There is a trend to pursue a more proactive approach to Facial Rejuvenation by having less dramatic procedures performed at an earlier age, from the late thirties to early forties, to maintain a youthful appearance. These procedures include Mid-Facelift, Mini-Facelift, Thread-Lift, Temporal Lift, and endoscopic Forehead Lift. Meanwhile, people are also taking better care of their skin by using sun blocks, avoiding facial tanning, and using laser as well as other modes of skin resurfacing and tightening.

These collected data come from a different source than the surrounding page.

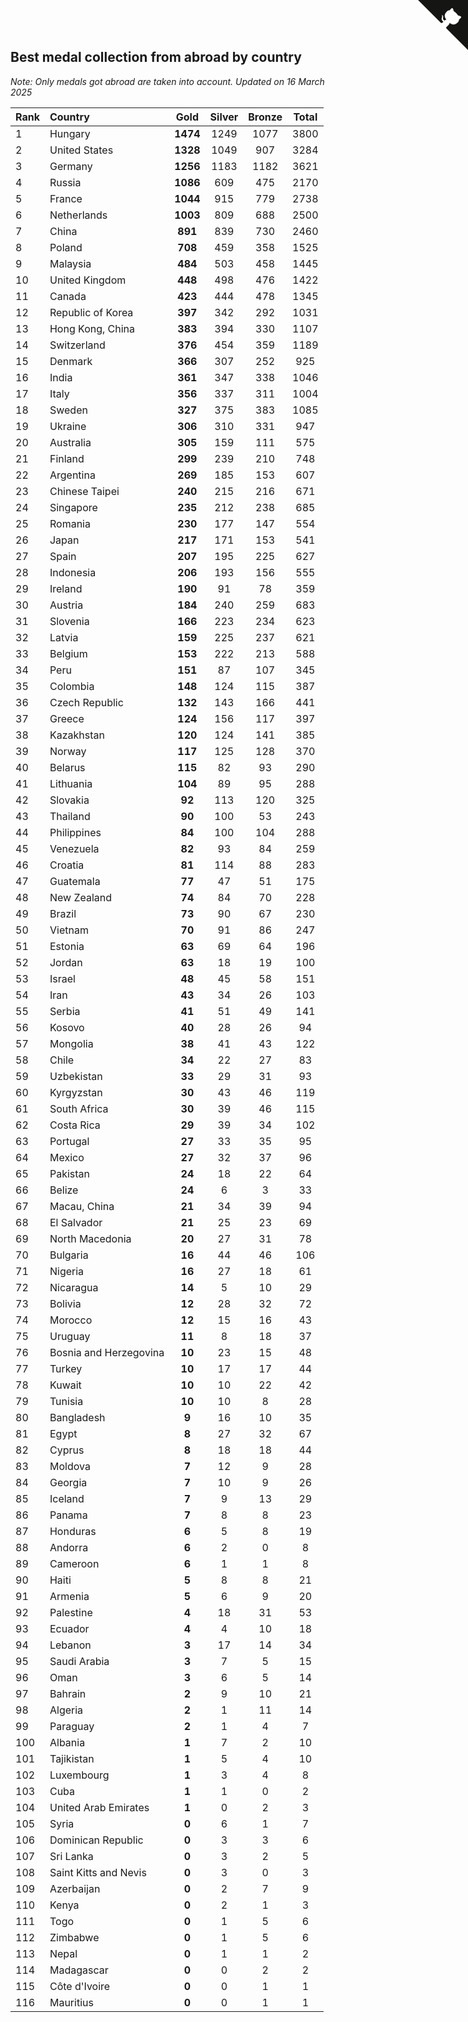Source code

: ## Best medal collection from abroad by country

*Note: Only medals got abroad are taken into account.*
*Updated on 16 March 2025*

| Rank | Country | Gold | Silver | Bronze | Total |
| :--- | :--- | :--: | :--: | :--: | :--: |
| 1 | Hungary | **1474** | 1249 | 1077 | 3800 |
| 2 | United States | **1328** | 1049 | 907 | 3284 |
| 3 | Germany | **1256** | 1183 | 1182 | 3621 |
| 4 | Russia | **1086** | 609 | 475 | 2170 |
| 5 | France | **1044** | 915 | 779 | 2738 |
| 6 | Netherlands | **1003** | 809 | 688 | 2500 |
| 7 | China | **891** | 839 | 730 | 2460 |
| 8 | Poland | **708** | 459 | 358 | 1525 |
| 9 | Malaysia | **484** | 503 | 458 | 1445 |
| 10 | United Kingdom | **448** | 498 | 476 | 1422 |
| 11 | Canada | **423** | 444 | 478 | 1345 |
| 12 | Republic of Korea | **397** | 342 | 292 | 1031 |
| 13 | Hong Kong, China | **383** | 394 | 330 | 1107 |
| 14 | Switzerland | **376** | 454 | 359 | 1189 |
| 15 | Denmark | **366** | 307 | 252 | 925 |
| 16 | India | **361** | 347 | 338 | 1046 |
| 17 | Italy | **356** | 337 | 311 | 1004 |
| 18 | Sweden | **327** | 375 | 383 | 1085 |
| 19 | Ukraine | **306** | 310 | 331 | 947 |
| 20 | Australia | **305** | 159 | 111 | 575 |
| 21 | Finland | **299** | 239 | 210 | 748 |
| 22 | Argentina | **269** | 185 | 153 | 607 |
| 23 | Chinese Taipei | **240** | 215 | 216 | 671 |
| 24 | Singapore | **235** | 212 | 238 | 685 |
| 25 | Romania | **230** | 177 | 147 | 554 |
| 26 | Japan | **217** | 171 | 153 | 541 |
| 27 | Spain | **207** | 195 | 225 | 627 |
| 28 | Indonesia | **206** | 193 | 156 | 555 |
| 29 | Ireland | **190** | 91 | 78 | 359 |
| 30 | Austria | **184** | 240 | 259 | 683 |
| 31 | Slovenia | **166** | 223 | 234 | 623 |
| 32 | Latvia | **159** | 225 | 237 | 621 |
| 33 | Belgium | **153** | 222 | 213 | 588 |
| 34 | Peru | **151** | 87 | 107 | 345 |
| 35 | Colombia | **148** | 124 | 115 | 387 |
| 36 | Czech Republic | **132** | 143 | 166 | 441 |
| 37 | Greece | **124** | 156 | 117 | 397 |
| 38 | Kazakhstan | **120** | 124 | 141 | 385 |
| 39 | Norway | **117** | 125 | 128 | 370 |
| 40 | Belarus | **115** | 82 | 93 | 290 |
| 41 | Lithuania | **104** | 89 | 95 | 288 |
| 42 | Slovakia | **92** | 113 | 120 | 325 |
| 43 | Thailand | **90** | 100 | 53 | 243 |
| 44 | Philippines | **84** | 100 | 104 | 288 |
| 45 | Venezuela | **82** | 93 | 84 | 259 |
| 46 | Croatia | **81** | 114 | 88 | 283 |
| 47 | Guatemala | **77** | 47 | 51 | 175 |
| 48 | New Zealand | **74** | 84 | 70 | 228 |
| 49 | Brazil | **73** | 90 | 67 | 230 |
| 50 | Vietnam | **70** | 91 | 86 | 247 |
| 51 | Estonia | **63** | 69 | 64 | 196 |
| 52 | Jordan | **63** | 18 | 19 | 100 |
| 53 | Israel | **48** | 45 | 58 | 151 |
| 54 | Iran | **43** | 34 | 26 | 103 |
| 55 | Serbia | **41** | 51 | 49 | 141 |
| 56 | Kosovo | **40** | 28 | 26 | 94 |
| 57 | Mongolia | **38** | 41 | 43 | 122 |
| 58 | Chile | **34** | 22 | 27 | 83 |
| 59 | Uzbekistan | **33** | 29 | 31 | 93 |
| 60 | Kyrgyzstan | **30** | 43 | 46 | 119 |
| 61 | South Africa | **30** | 39 | 46 | 115 |
| 62 | Costa Rica | **29** | 39 | 34 | 102 |
| 63 | Portugal | **27** | 33 | 35 | 95 |
| 64 | Mexico | **27** | 32 | 37 | 96 |
| 65 | Pakistan | **24** | 18 | 22 | 64 |
| 66 | Belize | **24** | 6 | 3 | 33 |
| 67 | Macau, China | **21** | 34 | 39 | 94 |
| 68 | El Salvador | **21** | 25 | 23 | 69 |
| 69 | North Macedonia | **20** | 27 | 31 | 78 |
| 70 | Bulgaria | **16** | 44 | 46 | 106 |
| 71 | Nigeria | **16** | 27 | 18 | 61 |
| 72 | Nicaragua | **14** | 5 | 10 | 29 |
| 73 | Bolivia | **12** | 28 | 32 | 72 |
| 74 | Morocco | **12** | 15 | 16 | 43 |
| 75 | Uruguay | **11** | 8 | 18 | 37 |
| 76 | Bosnia and Herzegovina | **10** | 23 | 15 | 48 |
| 77 | Turkey | **10** | 17 | 17 | 44 |
| 78 | Kuwait | **10** | 10 | 22 | 42 |
| 79 | Tunisia | **10** | 10 | 8 | 28 |
| 80 | Bangladesh | **9** | 16 | 10 | 35 |
| 81 | Egypt | **8** | 27 | 32 | 67 |
| 82 | Cyprus | **8** | 18 | 18 | 44 |
| 83 | Moldova | **7** | 12 | 9 | 28 |
| 84 | Georgia | **7** | 10 | 9 | 26 |
| 85 | Iceland | **7** | 9 | 13 | 29 |
| 86 | Panama | **7** | 8 | 8 | 23 |
| 87 | Honduras | **6** | 5 | 8 | 19 |
| 88 | Andorra | **6** | 2 | 0 | 8 |
| 89 | Cameroon | **6** | 1 | 1 | 8 |
| 90 | Haiti | **5** | 8 | 8 | 21 |
| 91 | Armenia | **5** | 6 | 9 | 20 |
| 92 | Palestine | **4** | 18 | 31 | 53 |
| 93 | Ecuador | **4** | 4 | 10 | 18 |
| 94 | Lebanon | **3** | 17 | 14 | 34 |
| 95 | Saudi Arabia | **3** | 7 | 5 | 15 |
| 96 | Oman | **3** | 6 | 5 | 14 |
| 97 | Bahrain | **2** | 9 | 10 | 21 |
| 98 | Algeria | **2** | 1 | 11 | 14 |
| 99 | Paraguay | **2** | 1 | 4 | 7 |
| 100 | Albania | **1** | 7 | 2 | 10 |
| 101 | Tajikistan | **1** | 5 | 4 | 10 |
| 102 | Luxembourg | **1** | 3 | 4 | 8 |
| 103 | Cuba | **1** | 1 | 0 | 2 |
| 104 | United Arab Emirates | **1** | 0 | 2 | 3 |
| 105 | Syria | **0** | 6 | 1 | 7 |
| 106 | Dominican Republic | **0** | 3 | 3 | 6 |
| 107 | Sri Lanka | **0** | 3 | 2 | 5 |
| 108 | Saint Kitts and Nevis | **0** | 3 | 0 | 3 |
| 109 | Azerbaijan | **0** | 2 | 7 | 9 |
| 110 | Kenya | **0** | 2 | 1 | 3 |
| 111 | Togo | **0** | 1 | 5 | 6 |
| 112 | Zimbabwe | **0** | 1 | 5 | 6 |
| 113 | Nepal | **0** | 1 | 1 | 2 |
| 114 | Madagascar | **0** | 0 | 2 | 2 |
| 115 | Côte d'Ivoire | **0** | 0 | 1 | 1 |
| 116 | Mauritius | **0** | 0 | 1 | 1 |


<a href="https://github.com/JustinTimeCuber/wca_statistics" class="github-corner" aria-label="View source on Github"><svg width="80" height="80" viewBox="0 0 250 250" style="fill:#151513; color:#fff; position: absolute; top: 0; border: 0; right: 0;" aria-hidden="true"><path d="M0,0 L115,115 L130,115 L142,142 L250,250 L250,0 Z"></path><path d="M128.3,109.0 C113.8,99.7 119.0,89.6 119.0,89.6 C122.0,82.7 120.5,78.6 120.5,78.6 C119.2,72.0 123.4,76.3 123.4,76.3 C127.3,80.9 125.5,87.3 125.5,87.3 C122.9,97.6 130.6,101.9 134.4,103.2" fill="currentColor" style="transform-origin: 130px 106px;" class="octo-arm"></path><path d="M115.0,115.0 C114.9,115.1 118.7,116.5 119.8,115.4 L133.7,101.6 C136.9,99.2 139.9,98.4 142.2,98.6 C133.8,88.0 127.5,74.4 143.8,58.0 C148.5,53.4 154.0,51.2 159.7,51.0 C160.3,49.4 163.2,43.6 171.4,40.1 C171.4,40.1 176.1,42.5 178.8,56.2 C183.1,58.6 187.2,61.8 190.9,65.4 C194.5,69.0 197.7,73.2 200.1,77.6 C213.8,80.2 216.3,84.9 216.3,84.9 C212.7,93.1 206.9,96.0 205.4,96.6 C205.1,102.4 203.0,107.8 198.3,112.5 C181.9,128.9 168.3,122.5 157.7,114.1 C157.9,116.9 156.7,120.9 152.7,124.9 L141.0,136.5 C139.8,137.7 141.6,141.9 141.8,141.8 Z" fill="currentColor" class="octo-body"></path></svg></a><style>.github-corner:hover .octo-arm{animation:octocat-wave 560ms ease-in-out}@keyframes octocat-wave{0%,100%{transform:rotate(0)}20%,60%{transform:rotate(-25deg)}40%,80%{transform:rotate(10deg)}}@media (max-width:500px){.github-corner:hover .octo-arm{animation:none}.github-corner .octo-arm{animation:octocat-wave 560ms ease-in-out}}</style>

Men and women who are active smokers, are on major blood thinners, and have serious medical conditions that are not under control should not have Facelift. Since Facelift is a major surgery that would have lasting results on the way others perceive you, you should be at a stable stage in your life when you feel very secure and psychologically balanced before pursuing such endeavor. And finally, you should have spent ample time considering your options and have a realistic sense of what can be possibly achieved with a Facelift, in your particular case.
The goal of a facelift is to give you a younger looking face that is natural-looking and not overdone. Dr. Younai is a Board Certified Plastic & Reconstructive Surgeon with experience in all aspects of Facial Cosmetic Surgery including Facelift or Rhytidectomy, eyelid surgery or blepharoplasty, neck lift, forehead or brow lift, rhinoplasty, etc. He is skilled and experienced in all techniques of facial rejuvenation surgery and strives to create a face that is natural and normal looking. During your consultation he will discuss all details including: if you are a good candidate, surgical options and techniques, potential risks and complications of surgery, pre- and post-operative instructions, recovery course, as well as what to expect after surgery. At that time Dr. Younai will also show you before-and-after pictures of other patients with facelifts, who might be similar to you.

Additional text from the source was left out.